Nei mesi scorsi, il Governo ha messo in atto diverse riforme per affrontare il significativo volume di NPE, tra cui la Garanzia sulla Cartolarizzazione delle Sofferenze (GACS), cioè la garanzia pubblica sulla tranche senior delle cartolarizzazioni. Uno strumento utile che, però, ha dimostrato tempi di attivazione e procedurali un po’ troppo lunghi. C’è, poi, il sostegno al fondo Atlante 1, utilizzato in gran parte per le ricapitalizzazioni-salvataggio di Popolare Vicenza e Veneto Banca. Ciononostante, il ritardo nell’attuazione di queste riforme, le incertezze connesse al referendum costituzionale di dicembre e l’attesa di un potenziale intervento del fondo Atlante hanno comportato un volume di cessioni true sale inferiore a quello previsto.

La vera svolta al nodo degli NPL doveva arrivare dal varo del fondo Atlante 2 che però non è decollato per carenza di sottoscrittori. Secondo l’ultimo report di PwC “The Italian NPL Market”, a giugno 2016, per la prima volta dopo 10 anni, si è registrata una riduzione del volume complessivo di NPE che ha raggiunto quota 331 miliardi di euro, in calo di circa il 3% rispetto a fine 2015. I gross bad loans, ovvero circa il 60% del totale NPE, si sono attestati a 197 miliardi di euro, 3 miliardi in meno rispetto al 2015. Mentre i valori netti sono arrivati a 84 miliardi di euro, 5 in meno rispetto al 2015.

PROSPETTIVE. Ad ottobre 2016, la Banca Popolare di Bari ha chiuso il primo processo di cartolarizzazione italiana sponsorizzata GACS: ha ceduto un portafoglio di NPL di circa 480 milioni di euro, dei quali 304 garantiti da proprietà immobiliari e commerciali. Un’operazione considerata di successo, tanto che altre banche stanno considerando l’uso della GACS nelle loro operazioni di cessione portafogli. Anche per questo, in vista dell’entrata a regime della GACS, e con l’uso della stessa per nuove operazioni oltre a quelle già annunciate, secondo PwC le transazioni del 2017 registreranno un aumento.

Certo è che tutte le banche, anche se in ordine sparso, sono al lavoro sul dossier relativo all’NPE strategy chiesta dalla Bce. Attualmente, pronti ad essere ceduti da parte delle principali banche italiane ci sono 70,4 miliardi di NPL lordi, praticamente oltre il 20% dello stock totale dei crediti deteriorati lordi.

Le sofferenze più importanti sono concentrate nelle principali banche italiane: pesano per il 41% per Unicredit e per il 32% per Intesa. Mps è ovviamente a livelli fuori media, con sofferenze di poco superiori al patrimonio, e a seguire si piazzano Banco Popolare con Bad Loan pari al 69% dell’equity, e Bper al 62%. Bnl ha il 52% di sofferenze e Ubi il 44%. Le banche più virtuose – insieme alle due maggiori – sono Cariparma (25%), Bpm (34%) e Credem (15%).

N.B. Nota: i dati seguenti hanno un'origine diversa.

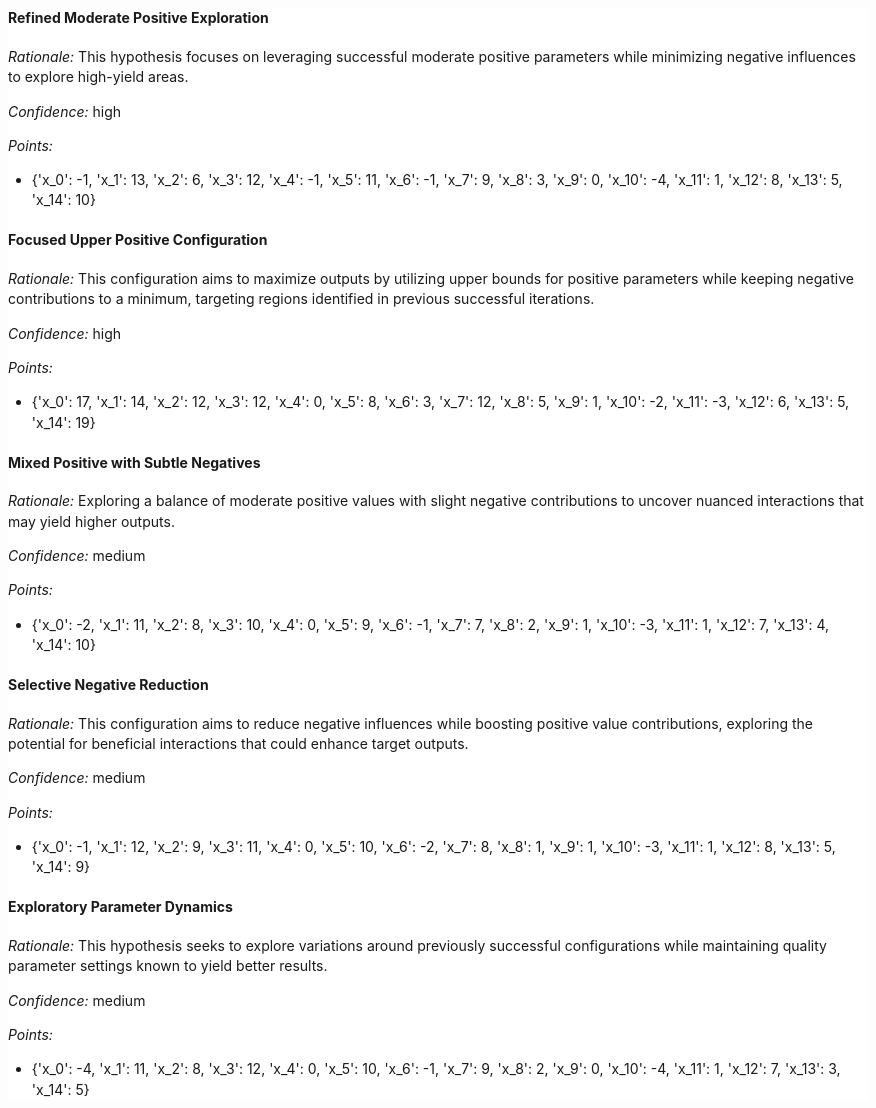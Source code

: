 #### Refined Moderate Positive Exploration

*Rationale:* This hypothesis focuses on leveraging successful moderate positive parameters while minimizing negative influences to explore high-yield areas.

*Confidence:* high

*Points:*

- {'x_0': -1, 'x_1': 13, 'x_2': 6, 'x_3': 12, 'x_4': -1, 'x_5': 11, 'x_6': -1, 'x_7': 9, 'x_8': 3, 'x_9': 0, 'x_10': -4, 'x_11': 1, 'x_12': 8, 'x_13': 5, 'x_14': 10}

#### Focused Upper Positive Configuration

*Rationale:* This configuration aims to maximize outputs by utilizing upper bounds for positive parameters while keeping negative contributions to a minimum, targeting regions identified in previous successful iterations.

*Confidence:* high

*Points:*

- {'x_0': 17, 'x_1': 14, 'x_2': 12, 'x_3': 12, 'x_4': 0, 'x_5': 8, 'x_6': 3, 'x_7': 12, 'x_8': 5, 'x_9': 1, 'x_10': -2, 'x_11': -3, 'x_12': 6, 'x_13': 5, 'x_14': 19}

#### Mixed Positive with Subtle Negatives

*Rationale:* Exploring a balance of moderate positive values with slight negative contributions to uncover nuanced interactions that may yield higher outputs.

*Confidence:* medium

*Points:*

- {'x_0': -2, 'x_1': 11, 'x_2': 8, 'x_3': 10, 'x_4': 0, 'x_5': 9, 'x_6': -1, 'x_7': 7, 'x_8': 2, 'x_9': 1, 'x_10': -3, 'x_11': 1, 'x_12': 7, 'x_13': 4, 'x_14': 10}

#### Selective Negative Reduction

*Rationale:* This configuration aims to reduce negative influences while boosting positive value contributions, exploring the potential for beneficial interactions that could enhance target outputs.

*Confidence:* medium

*Points:*

- {'x_0': -1, 'x_1': 12, 'x_2': 9, 'x_3': 11, 'x_4': 0, 'x_5': 10, 'x_6': -2, 'x_7': 8, 'x_8': 1, 'x_9': 1, 'x_10': -3, 'x_11': 1, 'x_12': 8, 'x_13': 5, 'x_14': 9}

#### Exploratory Parameter Dynamics

*Rationale:* This hypothesis seeks to explore variations around previously successful configurations while maintaining quality parameter settings known to yield better results.

*Confidence:* medium

*Points:*

- {'x_0': -4, 'x_1': 11, 'x_2': 8, 'x_3': 12, 'x_4': 0, 'x_5': 10, 'x_6': -1, 'x_7': 9, 'x_8': 2, 'x_9': 0, 'x_10': -4, 'x_11': 1, 'x_12': 7, 'x_13': 3, 'x_14': 5}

PROSSIME MOSSE. La prima grande operazione di cessione di quest’anno si è messa in moto. Proprio mentre naufragava il piano di cartolarizzazione di Mps da 28,5 miliardi, UniCredit ha presentato un piano molto aggressivo che consta nella cessione di due portafogli di sofferenze, per un ammontare totale di 17,7 miliardi di euro. Si tratta del progetto Fino che vedrà gli NPL di piazza Gae Aulenti spargersi in diversi veicoli ad hoc e consentirà al mercato di scalare su volumi consistenti. Unicredit, inoltre, punta a vendere anche altro: nel piano 2019 si parla di cessioni per altri 5 miliardi.

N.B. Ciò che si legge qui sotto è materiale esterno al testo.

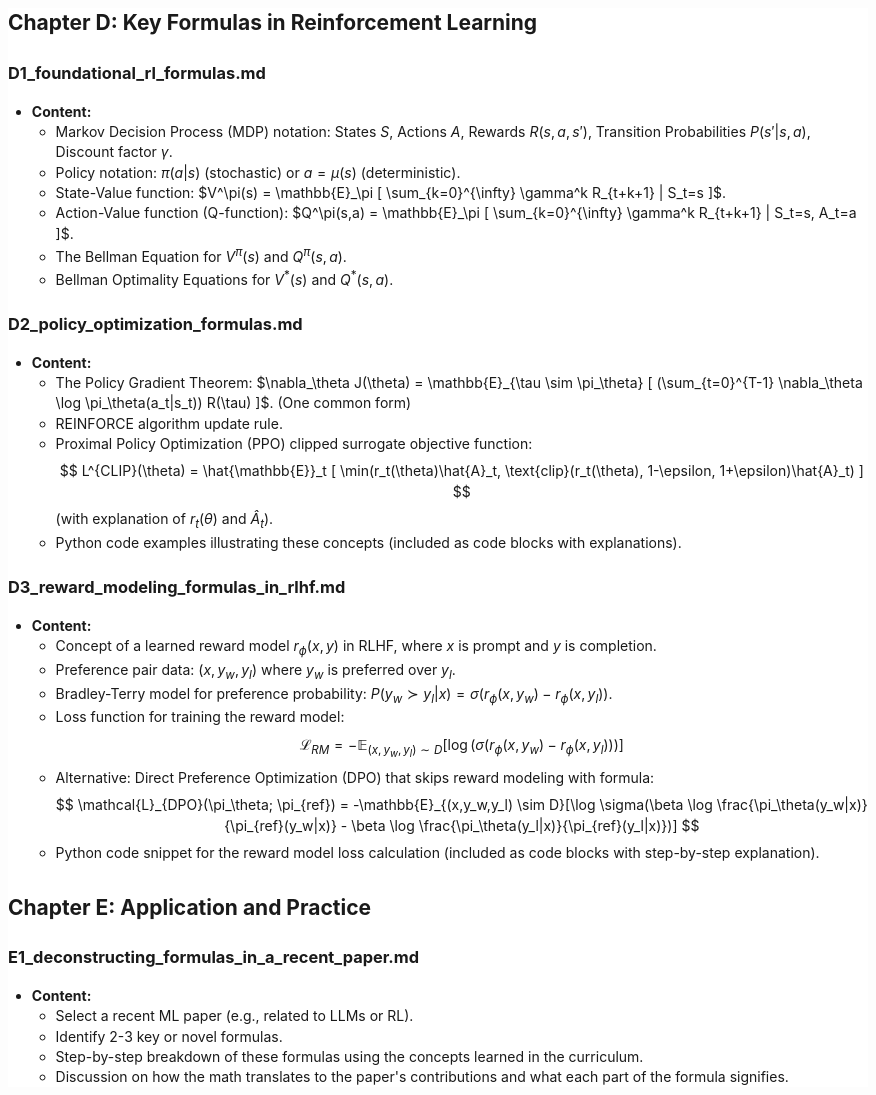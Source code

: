## Chapter D: Key Formulas in Reinforcement Learning

### D1_foundational_rl_formulas.md
- **Content:**
    - Markov Decision Process (MDP) notation: States $S$, Actions $A$, Rewards $R(s,a,s')$, Transition Probabilities $P(s'|s,a)$, Discount factor $\gamma$.
    - Policy notation: $\pi(a|s)$ (stochastic) or $a = \mu(s)$ (deterministic).
    - State-Value function: $V^\pi(s) = \mathbb{E}_\pi [ \sum_{k=0}^{\infty} \gamma^k R_{t+k+1} | S_t=s ]$.
    - Action-Value function (Q-function): $Q^\pi(s,a) = \mathbb{E}_\pi [ \sum_{k=0}^{\infty} \gamma^k R_{t+k+1} | S_t=s, A_t=a ]$.
    - The Bellman Equation for $V^\pi(s)$ and $Q^\pi(s,a)$.
    - Bellman Optimality Equations for $V^*(s)$ and $Q^*(s,a)$.

### D2_policy_optimization_formulas.md
- **Content:**
    - The Policy Gradient Theorem: $\nabla_\theta J(\theta) = \mathbb{E}_{\tau \sim \pi_\theta} [ (\sum_{t=0}^{T-1} \nabla_\theta \log \pi_\theta(a_t|s_t)) R(\tau) ]$. (One common form)
    - REINFORCE algorithm update rule.
    - Proximal Policy Optimization (PPO) clipped surrogate objective function:
      $$ L^{CLIP}(\theta) = \hat{\mathbb{E}}_t [ \min(r_t(\theta)\hat{A}_t, \text{clip}(r_t(\theta), 1-\epsilon, 1+\epsilon)\hat{A}_t) ] $$
      (with explanation of $r_t(\theta)$ and $\hat{A}_t$).
    - Python code examples illustrating these concepts (included as code blocks with explanations).

### D3_reward_modeling_formulas_in_rlhf.md
- **Content:**
    - Concept of a learned reward model $r_\phi(x,y)$ in RLHF, where $x$ is prompt and $y$ is completion.
    - Preference pair data: $(x, y_w, y_l)$ where $y_w$ is preferred over $y_l$.
    - Bradley-Terry model for preference probability: $P(y_w \succ y_l | x) = \sigma(r_\phi(x, y_w) - r_\phi(x, y_l))$.
    - Loss function for training the reward model:
      $$ \mathcal{L}_{RM} = -\mathbb{E}_{(x, y_w, y_l) \sim D} [\log(\sigma(r_\phi(x, y_w) - r_\phi(x, y_l)))] $$
    - Alternative: Direct Preference Optimization (DPO) that skips reward modeling with formula:
      $$ \mathcal{L}_{DPO}(\pi_\theta; \pi_{ref}) = -\mathbb{E}_{(x,y_w,y_l) \sim D}[\log \sigma(\beta \log \frac{\pi_\theta(y_w|x)}{\pi_{ref}(y_w|x)} - \beta \log \frac{\pi_\theta(y_l|x)}{\pi_{ref}(y_l|x)})] $$
    - Python code snippet for the reward model loss calculation (included as code blocks with step-by-step explanation).

## Chapter E: Application and Practice

### E1_deconstructing_formulas_in_a_recent_paper.md
- **Content:**
    - Select a recent ML paper (e.g., related to LLMs or RL).
    - Identify 2-3 key or novel formulas.
    - Step-by-step breakdown of these formulas using the concepts learned in the curriculum.
    - Discussion on how the math translates to the paper's contributions and what each part of the formula signifies.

Ubi dovrebbe presentare le sue linee guida di cessione crediti deteriorati per metà marzo, Intesa e Bper dovrebbero consegnare le proprie indicazioni entro fine marzo. Sul fronte Mps, il fattore NPL sarà uno dei punti chiave del nuovo piano industriale che sarà approvato a inizio marzo in cda e poi presentato a Bruxelles e a Francoforte per ottenere il via libera all’ingresso dello Stato. Si tratta della dismissione, già tentata a fine 2016, dei 28,5 miliardi di sofferenze con l’ingresso del fondo Atlante, ma non si esclude un intervento anche su incagli e scaduti, per un ammontare lordo superiore ai 40 miliardi.